NPA plans ₦1.279trn revenue goal for 2025, seeks to seal Nigeria’s maritime dominance

The Nigerian Ports Authority (NPA) is setting its sights high for 2025, projecting a revenue target of ₦1.279 trillion — a 40% increase from the ₦894 billion recorded in 2024.

This announcement was made by the Managing Director of the NPA, Dr. Abubakar Dantsoho, during a Senate Committee on Marine Transport session reviewing the 2024 budget performance and the 2025 proposal on Monday at the National Assembly Complex.

Dr. Dantsoho praised the Senate committee for its continued oversight, emphasizing the importance of transparency and collaboration in executing national economic goals. “Your unwavering support has made it possible for us to consistently deliver well-articulated annual financial plans,” he said.

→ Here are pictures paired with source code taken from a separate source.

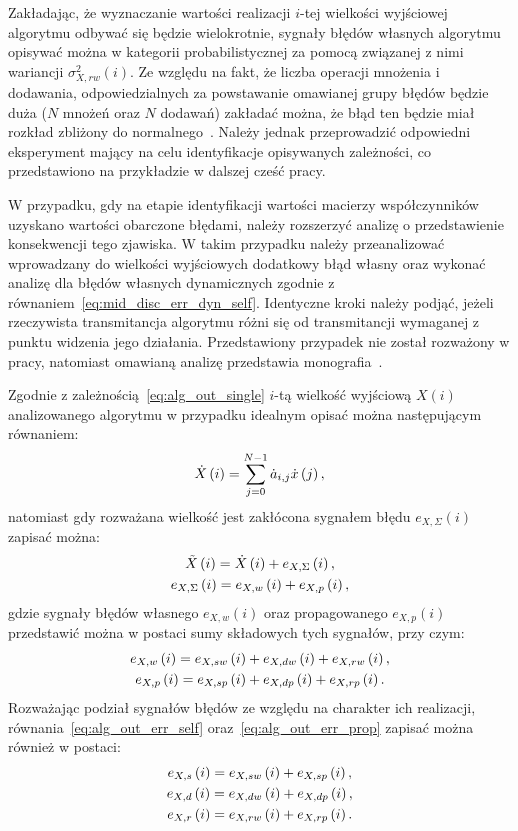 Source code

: Zakładając, że wyznaczanie wartości realizacji $i$-tej wielkości wyjściowej algorytmu odbywać się będzie wielokrotnie, sygnały błędów własnych algorytmu opisywać można w kategorii probabilistycznej za pomocą związanej z nimi wariancji $\sigma_{X,rw}^{2}(i)$. Ze względu na fakt, że liczba operacji mnożenia i dodawania, odpowiedzialnych za powstawanie omawianej grupy błędów będzie duża ($N$ mnożeń oraz $N$ dodawań) zakładać można, że błąd ten będzie miał rozkład zbliżony do normalnego~\cite{jcgm_guide}. Należy jednak przeprowadzić odpowiedni eksperyment mający na celu identyfikacje opisywanych zależności, co przedstawiono na przykładzie w dalszej cześć pracy.

W przypadku, gdy na etapie identyfikacji wartości macierzy współczynników uzyskano wartości obarczone błędami, należy rozszerzyć analizę o przedstawienie konsekwencji tego zjawiska. W takim przypadku należy przeanalizować wprowadzany do wielkości wyjściowych dodatkowy błąd własny oraz wykonać analizę dla błędów własnych dynamicznych zgodnie z równaniem~\eqref{eq:mid_disc_err_dyn_self}. Identyczne kroki należy podjąć, jeżeli rzeczywista transmitancja algorytmu różni się od transmitancji wymaganej z punktu widzenia jego działania. Przedstawiony przypadek nie został rozważony w pracy, natomiast omawianą analizę przedstawia monografia~\cite{jakubiec_system}.

Zgodnie z zależnością~\eqref{eq:alg_out_single} $i$-tą wielkość wyjściową $X(i)$ analizowanego algorytmu w przypadku idealnym opisać można następującym równaniem:
\begin{equation}
\dot{X} \left(i\right) = \sum _{j = 0} ^{N-1} \dot{a}_{i,j} \dot{x} \left(j\right) \label{eq:alg_out_ideal},
\end{equation}
natomiast gdy rozważana wielkość jest zakłócona sygnałem błędu $e_{X,\Sigma}(i)$ zapisać można:
\begin{gather}
\tilde{X} \left(i\right) = \dot{X} \left(i\right) + e_{X,\Sigma} \left(i\right) \label{eq:alg_out_real}, \\
e_{X,\Sigma} \left(i\right) = e_{X,w} \left(i\right) + e_{X,p} \left(i\right) \label{eq:alg_out_err},
\end{gather}
gdzie sygnały błędów własnego $e_{X,w}(i)$ oraz propagowanego $e_{X,p}(i)$ przedstawić można w postaci sumy składowych tych sygnałów, przy czym:
\begin{gather}
e_{X,w} \left(i\right) = e_{X,sw} \left(i\right) + e_{X,dw} \left(i\right) + e_{X,rw} \left(i\right) \label{eq:alg_out_err_self}, \\
e_{X,p} \left(i\right) = e_{X,sp} \left(i\right) + e_{X,dp} \left(i\right) + e_{X,rp} \left(i\right) \label{eq:alg_out_err_prop}.
\end{gather}
Rozważając podział sygnałów błędów ze względu na charakter ich realizacji, równania~\eqref{eq:alg_out_err_self} oraz~\eqref{eq:alg_out_err_prop} zapisać można również w postaci:
\begin{gather}
e_{X,s} \left(i\right) = e_{X,sw} \left(i\right) + e_{X,sp} \left(i\right) \label{eq:alg_out_err_stat}, \\
e_{X,d} \left(i\right) = e_{X,dw} \left(i\right) + e_{X,dp} \left(i\right) \label{eq:alg_out_err_dyn}, \\
e_{X,r} \left(i\right) = e_{X,rw} \left(i\right) + e_{X,rp} \left(i\right) \label{eq:alg_out_err_rand}.
\end{gather}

Reaffirming NPA’s strategic importance, Dantsoho highlighted two key pillars of the agency’s mandate: facilitating trade and delivering critical marine and port-side services.

He warned that inefficiencies in Nigeria’s ports could result in cargo traffic being diverted to competing West African nations such as Benin, Ghana, and Côte d’Ivoire.

To remain competitive, the NPA is prioritizing large-scale investments in port infrastructure, digital transformation, modern equipment, and workforce training. These efforts aim to enhance ship turnaround time, grow cargo volumes, and position Nigeria as West Africa’s maritime hub.

For the 2024 fiscal year, the NPA allocated ₦185 billion for operations and ₦232 billion for capital projects—though the latter is expected to increase as procurement progresses. Dr. Dantsoho, however, raised concerns about key obstacles, particularly the federal government’s 50% automatic revenue deduction at source, which he said severely hampers capital project execution.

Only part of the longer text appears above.